Content that may disturb children

Under 8

In addition to the violent scenes mentioned above, this movie contains some scenes that could scare or disturb children under eight. For example:

  • When the android Toby is being animated, tubes go into his body and he is raised up into the air and filled with electrical power.
  • Scary zombie-like robots grope at Astro Boy after he falls to Earth.
  • A giant robot called a Peace Keeper has a threatening dangerous mouth that young children could find scary. Towards the end of the movie, the Peace Keeper keeps getting bigger and more scary.
  • Dr Tenna grieves for the loss of his son, so he creates an android to replace him. But he resents the android when he realises that the android cannot really replace his son. An emotionally intense scene shows android Toby being rejected by Dr Tenna, who tells Toby, ‘I don’t want you’.

From 8-13

Younger children in this age group might also be disturbed by some of the scenes and themes described above.

Over 13

Children in this age group are unlikely to be disturbed by anything in this movie.

Sexual references

None of concern

Alcohol, drugs and other substances

This movie contains no use of substances.

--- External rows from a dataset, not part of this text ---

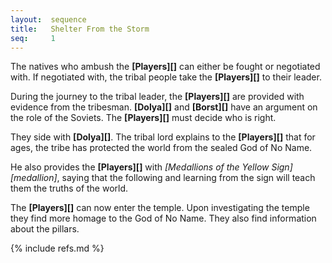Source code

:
 ```yaml
---
layout:  sequence
title:   Shelter From the Storm
seq:     1
---
```


The natives who ambush the **[Players][]** can either be fought or negotiated with.
If negotiated with, the tribal people take the **[Players][]** to their leader.

During the journey to the tribal leader,
the **[Players][]** are provided with evidence from the tribesman.
**[Dolya][]** and **[Borst][]** have an argument on the role of the Soviets.
The **[Players][]** must decide who is right.

They side with **[Dolya][]**.
The tribal lord explains to the **[Players][]** that for ages,
the tribe has protected the world from the sealed God of No Name.

He also provides the **[Players][]** with *[Medallions of the Yellow Sign][medallion]*,
saying that the following and learning from the sign will teach them the truths of the world.

The **[Players][]** can now enter the temple.
Upon investigating the temple they find more homage to the God of No Name.
They also find information about the pillars.


{% include refs.md %}












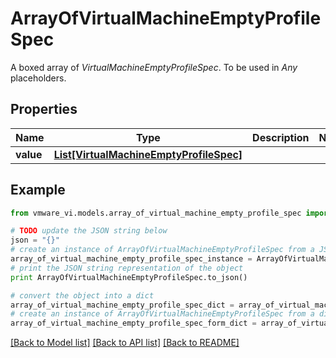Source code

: # ArrayOfVirtualMachineEmptyProfileSpec

A boxed array of *VirtualMachineEmptyProfileSpec*. To be used in *Any* placeholders. 

## Properties
Name | Type | Description | Notes
------------ | ------------- | ------------- | -------------
**value** | [**List[VirtualMachineEmptyProfileSpec]**](VirtualMachineEmptyProfileSpec.md) |  | 

## Example

```python
from vmware_vi.models.array_of_virtual_machine_empty_profile_spec import ArrayOfVirtualMachineEmptyProfileSpec

# TODO update the JSON string below
json = "{}"
# create an instance of ArrayOfVirtualMachineEmptyProfileSpec from a JSON string
array_of_virtual_machine_empty_profile_spec_instance = ArrayOfVirtualMachineEmptyProfileSpec.from_json(json)
# print the JSON string representation of the object
print ArrayOfVirtualMachineEmptyProfileSpec.to_json()

# convert the object into a dict
array_of_virtual_machine_empty_profile_spec_dict = array_of_virtual_machine_empty_profile_spec_instance.to_dict()
# create an instance of ArrayOfVirtualMachineEmptyProfileSpec from a dict
array_of_virtual_machine_empty_profile_spec_form_dict = array_of_virtual_machine_empty_profile_spec.from_dict(array_of_virtual_machine_empty_profile_spec_dict)
```
[[Back to Model list]](../README.md#documentation-for-models) [[Back to API list]](../README.md#documentation-for-api-endpoints) [[Back to README]](../README.md)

Nudity and sexual activity

None of concern

Product placement

None of concern

Coarse language

Astro Boy contains some mild coarse language and insults.

Ideas to discuss with your children

Astro Boy is an animated action adventure. It is tailored to a younger audience (8-13 years), but it contains some dark themes and some images that could scare younger children.

The movie’s main messages include the following:

  • Your humanity is not defined by your DNA but by what you can do for other people.
  • It can be a challenge to find your purpose or destiny in life.

Values in this movie that you might wish to reinforce with your children include self-sacrifice and the importance of friendship.

This movie could also give you the chance to talk with your children about the following real-life issues:

  • Is violence an effective way to solve problems?
  • Should one group of people (in this case, the people on Earth) be disadvantaged or not valued because they are less technologically advanced than another group (the inhabitants of Metro City)?